Still, researcher Nikku Madhusudhan of the Institute of Astronomy at the University of Cambridge, England, won't let these abysmal readings rain on his parade. The accuracy of the readings is an accomplishment in itself.

"Our water measurement in one of the planets, HD 209458b, is the highest-precision measurement of any chemical compound in a planet outside our solar system, and we can now say with much greater certainty than ever before that we've found water in an exoplanet," he said in a statement. "However, the low water abundance we have found so far is quite astonishing."

According to Madhusudhan, who led the investigation, the fact that these surprisingly dry readings are coming from not just one but three planets thought to be covered with water shows that some textbooks will need rewriting.
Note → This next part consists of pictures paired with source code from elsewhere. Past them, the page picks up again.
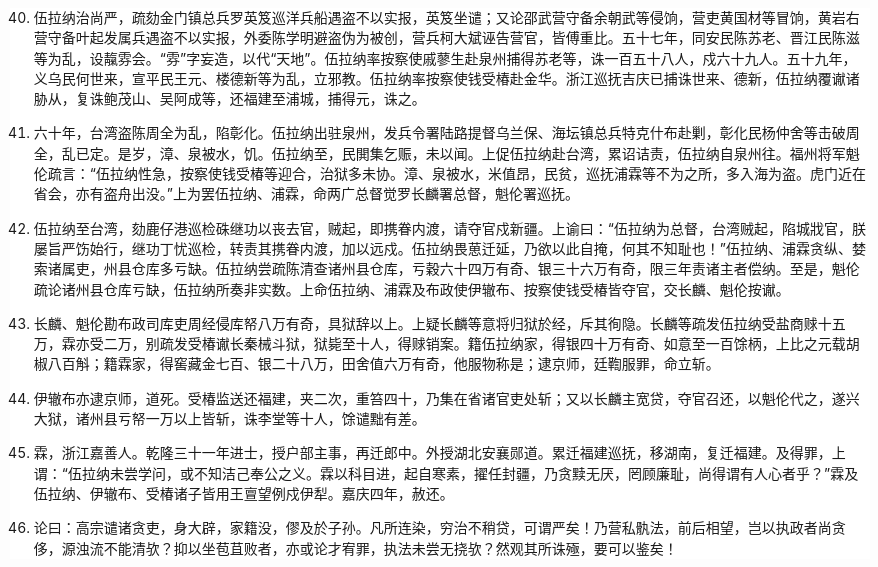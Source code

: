 40. <span id="列传一百二十六-40"></span>
伍拉纳治尚严，疏劾金门镇总兵罗英笈巡洋兵船遇盗不以实报，英笈坐谴；又论邵武营守备余朝武等侵饷，营吏黄国材等冒饷，黄岩右营守备叶起发属兵遇盗不以实报，外委陈学明避盗伪为被创，营兵柯大斌诬告营官，皆傅重比。五十七年，同安民陈苏老、晋江民陈滋等为乱，设靝雰会。“雰”字妄造，以代“天地”。伍拉纳率按察使戚蓼生赴泉州捕得苏老等，诛一百五十八人，戍六十九人。五十九年，义乌民何世来，宣平民王元、楼德新等为乱，立邪教。伍拉纳率按察使钱受椿赴金华。浙江巡抚吉庆已捕诛世来、德新，伍拉纳覆谳诸胁从，复诛鲍茂山、吴阿成等，还福建至浦城，捕得元，诛之。

41. <span id="列传一百二十六-41"></span>
六十年，台湾盗陈周全为乱，陷彰化。伍拉纳出驻泉州，发兵令署陆路提督乌兰保、海坛镇总兵特克什布赴剿，彰化民杨仲舍等击破周全，乱已定。是岁，漳、泉被水，饥。伍拉纳至，民閧集乞赈，未以闻。上促伍拉纳赴台湾，累诏诘责，伍拉纳自泉州往。福州将军魁伦疏言：“伍拉纳性急，按察使钱受椿等迎合，治狱多未协。漳、泉被水，米值昂，民贫，巡抚浦霖等不为之所，多入海为盗。虎门近在省会，亦有盗舟出没。”上为罢伍拉纳、浦霖，命两广总督觉罗长麟署总督，魁伦署巡抚。

42. <span id="列传一百二十六-42"></span>
伍拉纳至台湾，劾鹿仔港巡检硃继功以丧去官，贼起，即携眷内渡，请夺官戍新疆。上谕曰：“伍拉纳为总督，台湾贼起，陷城戕官，朕屡旨严饬始行，继功丁忧巡检，转责其携眷内渡，加以远戍。伍拉纳畏葸迁延，乃欲以此自掩，何其不知耻也！”伍拉纳、浦霖贪纵、婪索诸属吏，州县仓库多亏缺。伍拉纳尝疏陈清查诸州县仓库，亏穀六十四万有奇、银三十六万有奇，限三年责诸主者偿纳。至是，魁伦疏论诸州县仓库亏缺，伍拉纳所奏非实数。上命伍拉纳、浦霖及布政使伊辙布、按察使钱受椿皆夺官，交长麟、魁伦按谳。

43. <span id="列传一百二十六-43"></span>
长麟、魁伦勘布政司库吏周经侵库帑八万有奇，具狱辞以上。上疑长麟等意将归狱於经，斥其徇隐。长麟等疏发伍拉纳受盐商赇十五万，霖亦受二万，别疏发受椿谳长秦械斗狱，狱毙至十人，得赇销案。籍伍拉纳家，得银四十万有奇、如意至一百馀柄，上比之元载胡椒八百斛；籍霖家，得窖藏金七百、银二十八万，田舍值六万有奇，他服物称是；逮京师，廷鞫服罪，命立斩。

44. <span id="列传一百二十六-44"></span>
伊辙布亦逮京师，道死。受椿监送还福建，夹二次，重笞四十，乃集在省诸官吏处斩；又以长麟主宽贷，夺官召还，以魁伦代之，遂兴大狱，诸州县亏帑一万以上皆斩，诛李堂等十人，馀谴黜有差。

45. <span id="列传一百二十六-45"></span>
霖，浙江嘉善人。乾隆三十一年进士，授户部主事，再迁郎中。外授湖北安襄郧道。累迁福建巡抚，移湖南，复迁福建。及得罪，上谓：“伍拉纳未尝学问，或不知洁己奉公之义。霖以科目进，起自寒素，擢任封疆，乃贪黩无厌，罔顾廉耻，尚得谓有人心者乎？”霖及伍拉纳、伊辙布、受椿诸子皆用王亶望例戍伊犁。嘉庆四年，赦还。

46. <span id="列传一百二十六-46"></span>
论曰：高宗谴诸贪吏，身大辟，家籍没，僇及於子孙。凡所连染，穷治不稍贷，可谓严矣！乃营私骫法，前后相望，岂以执政者尚贪侈，源浊流不能清欤？抑以坐苞苴败者，亦或论才宥罪，执法未尝无挠欤？然观其所诛殛，要可以鉴矣！
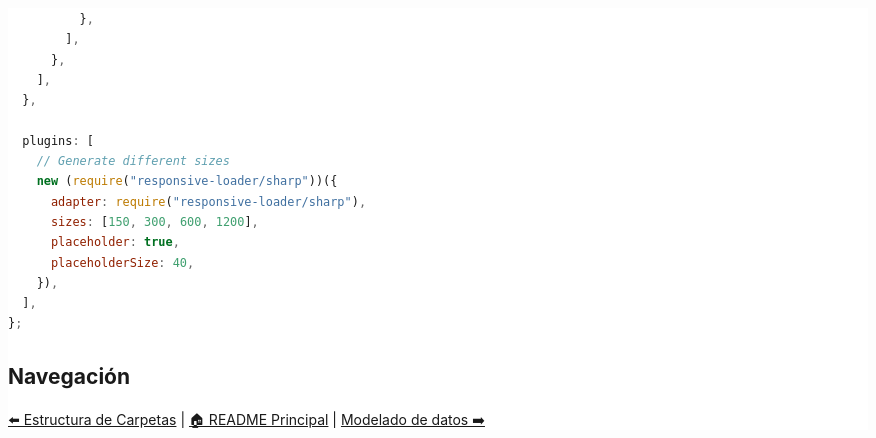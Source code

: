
 ```javascript
          },
        ],
      },
    ],
  },

  plugins: [
    // Generate different sizes
    new (require("responsive-loader/sharp"))({
      adapter: require("responsive-loader/sharp"),
      sizes: [150, 300, 600, 1200],
      placeholder: true,
      placeholderSize: 40,
    }),
  ],
};
```

## Navegación

[⬅️ Estructura de Carpetas](./estructura-carpetas.md) |
[🏠 README Principal](../../README.md) |
[Modelado de datos ➡️](./modelado-datos.md)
"It basically opens a whole can of worms in planet formation," he said. "We have to revisit planet formation and migration models of giant planets, especially 'hot Jupiters,' and investigate how they're formed."

All three exoplanets are so-called "hot Jupiters" because they are relatively close to their stars and boast temperatures between 1,500 and 4,000 degrees Fahrenheit. Yet despite their heat, early data also indicated these planets to be very likely home to high amounts of (potentially boiling) water and water vapor.

This isn't the first time potentially habitable planets haven't lived up to our expectations. Nature World News recently reported how two promising exoplanets turned out to actually be blips on the radar - star activity interference that had appeared like transiting exoplanets during spectroscopic observation.

Yet despite these setbacks, NASA recently reaffirmed its belief that we will find a habitable planet with complex life - if not necessarily little green men waving right back at us - within the next two decades.

You can read Madhusudhan's entire study in The Astrophysical Journal Letters, published on July 24.